▸ EXERCISE:
Report every line from the following entries that contains the string "resources".

--- RECORDED DATA Enclosed Below ---

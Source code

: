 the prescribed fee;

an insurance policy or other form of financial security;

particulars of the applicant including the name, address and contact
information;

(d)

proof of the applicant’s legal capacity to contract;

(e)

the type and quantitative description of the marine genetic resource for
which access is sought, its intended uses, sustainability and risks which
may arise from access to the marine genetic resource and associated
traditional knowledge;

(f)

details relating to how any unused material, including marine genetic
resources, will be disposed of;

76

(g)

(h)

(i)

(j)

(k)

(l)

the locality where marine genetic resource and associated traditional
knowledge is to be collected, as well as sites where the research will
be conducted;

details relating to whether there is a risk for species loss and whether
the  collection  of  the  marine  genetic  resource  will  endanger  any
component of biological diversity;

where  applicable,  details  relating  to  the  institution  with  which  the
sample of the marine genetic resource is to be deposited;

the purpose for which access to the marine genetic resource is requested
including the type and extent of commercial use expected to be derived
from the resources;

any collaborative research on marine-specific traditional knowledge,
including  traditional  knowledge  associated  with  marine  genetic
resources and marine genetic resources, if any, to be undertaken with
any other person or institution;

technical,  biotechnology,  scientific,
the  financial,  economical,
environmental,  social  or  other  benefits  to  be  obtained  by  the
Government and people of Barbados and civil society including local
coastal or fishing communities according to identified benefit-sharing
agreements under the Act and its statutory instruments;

--- End of Enclosed RECORDED DATA ---
--- RECORDED DATA Enclosed Below ---

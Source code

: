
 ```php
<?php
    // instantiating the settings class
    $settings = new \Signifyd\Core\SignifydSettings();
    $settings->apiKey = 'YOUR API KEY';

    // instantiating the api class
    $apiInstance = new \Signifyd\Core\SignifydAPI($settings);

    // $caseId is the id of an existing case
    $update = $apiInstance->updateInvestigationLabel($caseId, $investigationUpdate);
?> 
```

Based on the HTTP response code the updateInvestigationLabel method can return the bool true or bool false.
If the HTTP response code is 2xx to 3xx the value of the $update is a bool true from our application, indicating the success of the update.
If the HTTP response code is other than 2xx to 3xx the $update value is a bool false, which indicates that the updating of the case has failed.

--- End of Enclosed RECORDED DATA ---
--- RECORDED DATA Enclosed Below ---

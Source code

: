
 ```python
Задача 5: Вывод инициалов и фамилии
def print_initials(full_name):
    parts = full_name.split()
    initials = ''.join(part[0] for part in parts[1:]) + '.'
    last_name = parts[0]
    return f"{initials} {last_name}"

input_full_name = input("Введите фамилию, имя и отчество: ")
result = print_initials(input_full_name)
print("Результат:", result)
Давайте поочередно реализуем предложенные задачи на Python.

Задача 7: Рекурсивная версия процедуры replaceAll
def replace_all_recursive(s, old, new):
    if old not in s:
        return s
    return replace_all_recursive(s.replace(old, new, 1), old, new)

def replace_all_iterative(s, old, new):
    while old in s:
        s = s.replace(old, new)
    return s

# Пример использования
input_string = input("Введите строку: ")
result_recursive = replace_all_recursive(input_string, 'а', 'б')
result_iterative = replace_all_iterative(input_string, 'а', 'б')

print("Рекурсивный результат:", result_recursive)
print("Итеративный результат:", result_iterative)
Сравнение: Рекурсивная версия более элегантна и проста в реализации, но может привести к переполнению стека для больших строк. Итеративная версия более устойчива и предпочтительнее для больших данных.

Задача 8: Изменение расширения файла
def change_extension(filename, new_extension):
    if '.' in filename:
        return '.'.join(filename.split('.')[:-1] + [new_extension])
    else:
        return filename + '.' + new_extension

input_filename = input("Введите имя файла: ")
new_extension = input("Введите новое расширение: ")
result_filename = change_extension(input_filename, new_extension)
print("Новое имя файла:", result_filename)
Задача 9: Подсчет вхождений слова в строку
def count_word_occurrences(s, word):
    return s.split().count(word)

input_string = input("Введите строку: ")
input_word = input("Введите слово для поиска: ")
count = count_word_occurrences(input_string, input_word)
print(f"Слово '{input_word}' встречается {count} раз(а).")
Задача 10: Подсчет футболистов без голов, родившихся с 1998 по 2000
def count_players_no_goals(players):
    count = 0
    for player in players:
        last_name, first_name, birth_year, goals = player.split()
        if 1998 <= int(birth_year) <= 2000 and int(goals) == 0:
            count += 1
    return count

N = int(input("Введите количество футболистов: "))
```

--- End of Enclosed RECORDED DATA ---

▸ TASK RESULT:
resources, will be disposed of;
from the resources;
resources and marine genetic resources, if any, to be undertaken with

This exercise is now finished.